◆ WHAT THIS TASK INVOLVES:
Output each record below exactly. No images go in the copy.

─── LISTED RECORDS ───

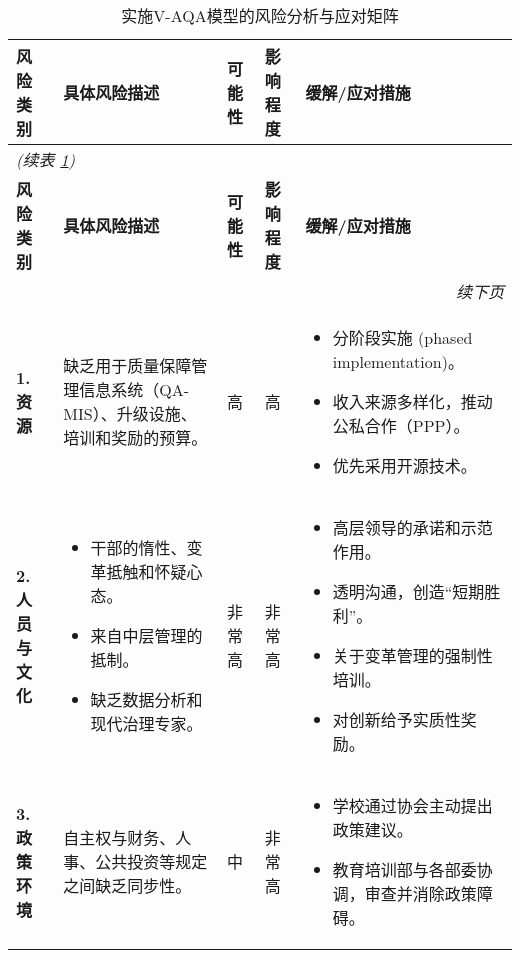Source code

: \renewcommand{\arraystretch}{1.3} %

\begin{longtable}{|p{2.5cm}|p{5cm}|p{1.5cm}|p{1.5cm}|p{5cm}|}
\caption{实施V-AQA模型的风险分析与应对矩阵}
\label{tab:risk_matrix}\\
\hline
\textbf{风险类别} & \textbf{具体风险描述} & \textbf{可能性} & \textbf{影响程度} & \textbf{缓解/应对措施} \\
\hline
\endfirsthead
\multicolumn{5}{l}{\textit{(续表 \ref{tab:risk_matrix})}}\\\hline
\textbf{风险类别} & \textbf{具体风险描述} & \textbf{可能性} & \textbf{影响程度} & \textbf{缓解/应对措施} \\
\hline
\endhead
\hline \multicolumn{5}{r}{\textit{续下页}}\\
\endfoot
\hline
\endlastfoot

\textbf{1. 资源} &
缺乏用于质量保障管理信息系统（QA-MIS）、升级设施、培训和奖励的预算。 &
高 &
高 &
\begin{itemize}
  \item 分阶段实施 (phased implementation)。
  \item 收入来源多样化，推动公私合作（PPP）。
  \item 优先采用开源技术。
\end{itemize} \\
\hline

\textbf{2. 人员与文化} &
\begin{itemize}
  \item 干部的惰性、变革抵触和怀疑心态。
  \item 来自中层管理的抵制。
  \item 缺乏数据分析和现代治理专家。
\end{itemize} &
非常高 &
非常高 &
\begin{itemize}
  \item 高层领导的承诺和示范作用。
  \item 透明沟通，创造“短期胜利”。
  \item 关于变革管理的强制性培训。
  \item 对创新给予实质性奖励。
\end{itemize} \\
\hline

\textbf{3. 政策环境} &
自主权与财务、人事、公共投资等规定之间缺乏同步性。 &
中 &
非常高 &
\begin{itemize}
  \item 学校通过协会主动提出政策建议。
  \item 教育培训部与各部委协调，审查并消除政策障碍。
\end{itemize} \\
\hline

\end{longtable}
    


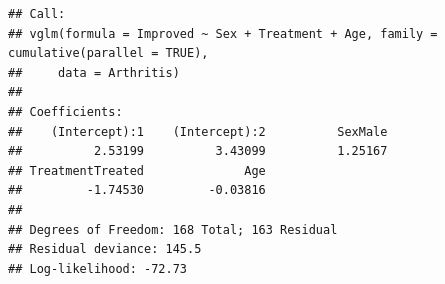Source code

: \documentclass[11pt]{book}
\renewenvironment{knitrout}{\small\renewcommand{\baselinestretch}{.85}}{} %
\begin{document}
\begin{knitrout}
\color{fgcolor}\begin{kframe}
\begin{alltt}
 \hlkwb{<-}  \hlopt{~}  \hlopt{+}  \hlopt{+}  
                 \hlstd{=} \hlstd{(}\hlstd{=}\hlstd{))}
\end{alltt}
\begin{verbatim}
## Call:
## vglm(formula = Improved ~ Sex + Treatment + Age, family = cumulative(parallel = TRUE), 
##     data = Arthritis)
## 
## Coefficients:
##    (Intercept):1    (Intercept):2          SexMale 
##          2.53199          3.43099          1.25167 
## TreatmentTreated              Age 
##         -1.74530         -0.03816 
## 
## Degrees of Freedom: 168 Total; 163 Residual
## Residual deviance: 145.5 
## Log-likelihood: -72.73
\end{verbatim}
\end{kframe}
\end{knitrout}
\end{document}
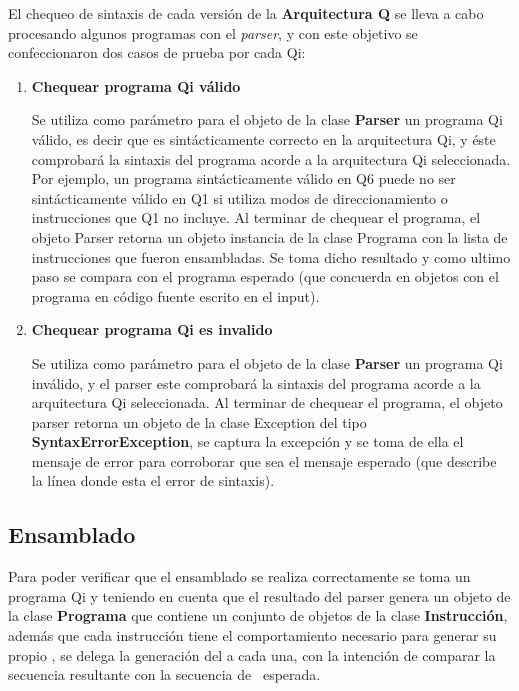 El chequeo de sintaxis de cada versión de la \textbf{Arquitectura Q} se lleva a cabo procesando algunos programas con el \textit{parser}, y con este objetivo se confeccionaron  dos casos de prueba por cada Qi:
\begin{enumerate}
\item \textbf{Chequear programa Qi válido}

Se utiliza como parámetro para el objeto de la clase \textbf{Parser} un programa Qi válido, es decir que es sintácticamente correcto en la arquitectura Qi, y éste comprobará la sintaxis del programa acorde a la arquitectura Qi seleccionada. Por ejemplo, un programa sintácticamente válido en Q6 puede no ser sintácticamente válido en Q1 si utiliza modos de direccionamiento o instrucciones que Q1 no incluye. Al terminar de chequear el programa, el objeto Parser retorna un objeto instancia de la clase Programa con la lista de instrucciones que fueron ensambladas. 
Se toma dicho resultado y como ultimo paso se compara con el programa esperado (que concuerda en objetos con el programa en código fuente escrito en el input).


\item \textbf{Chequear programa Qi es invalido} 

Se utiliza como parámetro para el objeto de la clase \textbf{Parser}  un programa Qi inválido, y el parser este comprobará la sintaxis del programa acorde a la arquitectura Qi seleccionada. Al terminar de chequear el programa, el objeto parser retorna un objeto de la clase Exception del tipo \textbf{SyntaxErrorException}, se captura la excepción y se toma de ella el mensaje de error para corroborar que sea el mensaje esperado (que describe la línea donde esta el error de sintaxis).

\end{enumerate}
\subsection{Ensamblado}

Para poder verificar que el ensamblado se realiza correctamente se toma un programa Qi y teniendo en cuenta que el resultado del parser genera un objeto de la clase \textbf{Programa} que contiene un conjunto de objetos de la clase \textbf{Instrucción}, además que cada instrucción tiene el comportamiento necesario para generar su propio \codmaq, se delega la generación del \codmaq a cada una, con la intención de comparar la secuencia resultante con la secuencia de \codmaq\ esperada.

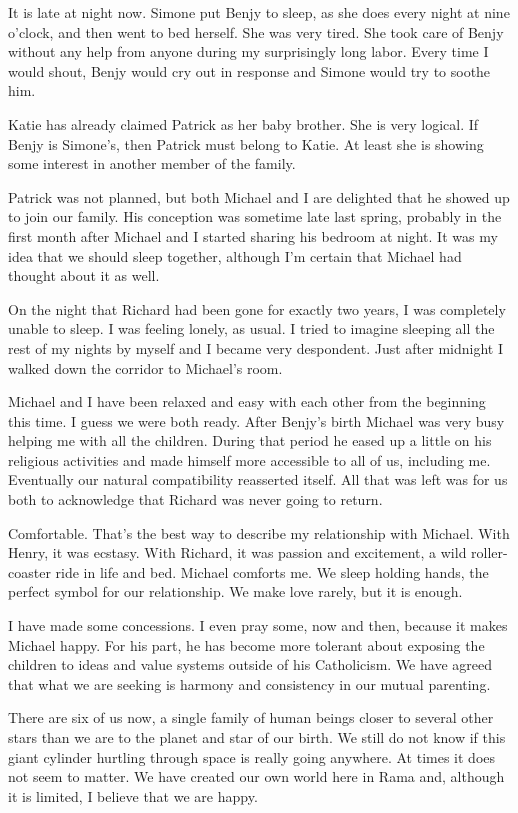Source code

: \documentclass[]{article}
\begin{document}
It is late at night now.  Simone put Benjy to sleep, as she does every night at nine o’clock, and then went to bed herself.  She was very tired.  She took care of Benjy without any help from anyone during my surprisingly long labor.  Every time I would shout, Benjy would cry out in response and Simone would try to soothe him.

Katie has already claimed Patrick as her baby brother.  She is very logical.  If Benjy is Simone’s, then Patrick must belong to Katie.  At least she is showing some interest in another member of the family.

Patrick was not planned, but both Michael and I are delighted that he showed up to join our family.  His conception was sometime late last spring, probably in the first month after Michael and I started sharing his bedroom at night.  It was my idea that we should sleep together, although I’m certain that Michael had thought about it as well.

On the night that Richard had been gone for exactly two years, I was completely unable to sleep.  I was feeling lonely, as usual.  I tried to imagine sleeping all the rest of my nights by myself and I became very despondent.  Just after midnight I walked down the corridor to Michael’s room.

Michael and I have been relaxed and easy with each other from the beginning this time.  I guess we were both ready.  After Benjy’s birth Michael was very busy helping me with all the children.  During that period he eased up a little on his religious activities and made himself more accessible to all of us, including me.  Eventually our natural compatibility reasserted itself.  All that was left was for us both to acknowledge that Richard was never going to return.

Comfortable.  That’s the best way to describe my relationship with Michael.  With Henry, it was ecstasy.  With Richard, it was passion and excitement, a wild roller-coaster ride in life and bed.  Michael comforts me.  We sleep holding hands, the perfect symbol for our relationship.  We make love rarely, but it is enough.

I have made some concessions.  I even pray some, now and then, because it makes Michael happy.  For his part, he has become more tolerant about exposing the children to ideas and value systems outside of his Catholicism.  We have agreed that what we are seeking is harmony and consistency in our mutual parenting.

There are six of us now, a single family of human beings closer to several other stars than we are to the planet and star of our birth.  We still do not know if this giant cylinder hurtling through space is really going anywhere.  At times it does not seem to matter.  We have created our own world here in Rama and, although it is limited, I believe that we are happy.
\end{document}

───

◆ RESULT OF THIS EXERCISE:
Source code

: \renewcommand{\arraystretch}{1.3} %

\begin{longtable}{|p{2.5cm}|p{5cm}|p{1.5cm}|p{1.5cm}|p{5cm}|}
\caption{实施V-AQA模型的风险分析与应对矩阵}
\label{tab:risk_matrix}\\
\hline
\textbf{风险类别} & \textbf{具体风险描述} & \textbf{可能性} & \textbf{影响程度} & \textbf{缓解/应对措施} \\
\hline
\endfirsthead
\multicolumn{5}{l}{\textit{(续表 \ref{tab:risk_matrix})}}\\\hline
\textbf{风险类别} & \textbf{具体风险描述} & \textbf{可能性} & \textbf{影响程度} & \textbf{缓解/应对措施} \\
\hline
\endhead
\hline \multicolumn{5}{r}{\textit{续下页}}\\
\endfoot
\hline
\endlastfoot

\textbf{1. 资源} &
缺乏用于质量保障管理信息系统（QA-MIS）、升级设施、培训和奖励的预算。 &
高 &
高 &
\begin{itemize}
  \item 分阶段实施 (phased implementation)。
  \item 收入来源多样化，推动公私合作（PPP）。
  \item 优先采用开源技术。
\end{itemize} \\
\hline

\textbf{2. 人员与文化} &
\begin{itemize}
  \item 干部的惰性、变革抵触和怀疑心态。
  \item 来自中层管理的抵制。
  \item 缺乏数据分析和现代治理专家。
\end{itemize} &
非常高 &
非常高 &
\begin{itemize}
  \item 高层领导的承诺和示范作用。
  \item 透明沟通，创造“短期胜利”。
  \item 关于变革管理的强制性培训。
  \item 对创新给予实质性奖励。
\end{itemize} \\
\hline

\textbf{3. 政策环境} &
自主权与财务、人事、公共投资等规定之间缺乏同步性。 &
中 &
非常高 &
\begin{itemize}
  \item 学校通过协会主动提出政策建议。
  \item 教育培训部与各部委协调，审查并消除政策障碍。
\end{itemize} \\
\hline

\end{longtable}
    


Source code

: \documentclass[11pt]{book}
\renewenvironment{knitrout}{\small\renewcommand{\baselinestretch}{.85}}{} %
\begin{document}
\begin{knitrout}
\color{fgcolor}\begin{kframe}
\begin{alltt}
 \hlkwb{<-}  \hlopt{~}  \hlopt{+}  \hlopt{+}  
                 \hlstd{=} \hlstd{(}\hlstd{=}\hlstd{))}
\end{alltt}
\begin{verbatim}
## Call:
## vglm(formula = Improved ~ Sex + Treatment + Age, family = cumulative(parallel = TRUE), 
##     data = Arthritis)
## 
## Coefficients:
##    (Intercept):1    (Intercept):2          SexMale 
##          2.53199          3.43099          1.25167 
## TreatmentTreated              Age 
##         -1.74530         -0.03816 
## 
## Degrees of Freedom: 168 Total; 163 Residual
## Residual deviance: 145.5 
## Log-likelihood: -72.73
\end{verbatim}
\end{kframe}
\end{knitrout}
\end{document}
 El chequeo de sintaxis de cada versión de la \textbf{Arquitectura Q} se lleva a cabo procesando algunos programas con el \textit{parser}, y con este objetivo se confeccionaron  dos casos de prueba por cada Qi:
\begin{enumerate}
\item \textbf{Chequear programa Qi válido}

Se utiliza como parámetro para el objeto de la clase \textbf{Parser} un programa Qi válido, es decir que es sintácticamente correcto en la arquitectura Qi, y éste comprobará la sintaxis del programa acorde a la arquitectura Qi seleccionada. Por ejemplo, un programa sintácticamente válido en Q6 puede no ser sintácticamente válido en Q1 si utiliza modos de direccionamiento o instrucciones que Q1 no incluye. Al terminar de chequear el programa, el objeto Parser retorna un objeto instancia de la clase Programa con la lista de instrucciones que fueron ensambladas. 
Se toma dicho resultado y como ultimo paso se compara con el programa esperado (que concuerda en objetos con el programa en código fuente escrito en el input).


\item \textbf{Chequear programa Qi es invalido} 

Se utiliza como parámetro para el objeto de la clase \textbf{Parser}  un programa Qi inválido, y el parser este comprobará la sintaxis del programa acorde a la arquitectura Qi seleccionada. Al terminar de chequear el programa, el objeto parser retorna un objeto de la clase Exception del tipo \textbf{SyntaxErrorException}, se captura la excepción y se toma de ella el mensaje de error para corroborar que sea el mensaje esperado (que describe la línea donde esta el error de sintaxis).

\end{enumerate}
\subsection{Ensamblado}

Para poder verificar que el ensamblado se realiza correctamente se toma un programa Qi y teniendo en cuenta que el resultado del parser genera un objeto de la clase \textbf{Programa} que contiene un conjunto de objetos de la clase \textbf{Instrucción}, además que cada instrucción tiene el comportamiento necesario para generar su propio \codmaq, se delega la generación del \codmaq a cada una, con la intención de comparar la secuencia resultante con la secuencia de \codmaq\ esperada.

Source code

: \documentclass[]{article}
\begin{document}
It is late at night now.  Simone put Benjy to sleep, as she does every night at nine o’clock, and then went to bed herself.  She was very tired.  She took care of Benjy without any help from anyone during my surprisingly long labor.  Every time I would shout, Benjy would cry out in response and Simone would try to soothe him.

Katie has already claimed Patrick as her baby brother.  She is very logical.  If Benjy is Simone’s, then Patrick must belong to Katie.  At least she is showing some interest in another member of the family.

Patrick was not planned, but both Michael and I are delighted that he showed up to join our family.  His conception was sometime late last spring, probably in the first month after Michael and I started sharing his bedroom at night.  It was my idea that we should sleep together, although I’m certain that Michael had thought about it as well.

On the night that Richard had been gone for exactly two years, I was completely unable to sleep.  I was feeling lonely, as usual.  I tried to imagine sleeping all the rest of my nights by myself and I became very despondent.  Just after midnight I walked down the corridor to Michael’s room.

Michael and I have been relaxed and easy with each other from the beginning this time.  I guess we were both ready.  After Benjy’s birth Michael was very busy helping me with all the children.  During that period he eased up a little on his religious activities and made himself more accessible to all of us, including me.  Eventually our natural compatibility reasserted itself.  All that was left was for us both to acknowledge that Richard was never going to return.

Comfortable.  That’s the best way to describe my relationship with Michael.  With Henry, it was ecstasy.  With Richard, it was passion and excitement, a wild roller-coaster ride in life and bed.  Michael comforts me.  We sleep holding hands, the perfect symbol for our relationship.  We make love rarely, but it is enough.

I have made some concessions.  I even pray some, now and then, because it makes Michael happy.  For his part, he has become more tolerant about exposing the children to ideas and value systems outside of his Catholicism.  We have agreed that what we are seeking is harmony and consistency in our mutual parenting.

There are six of us now, a single family of human beings closer to several other stars than we are to the planet and star of our birth.  We still do not know if this giant cylinder hurtling through space is really going anywhere.  At times it does not seem to matter.  We have created our own world here in Rama and, although it is limited, I believe that we are happy.
\end{document}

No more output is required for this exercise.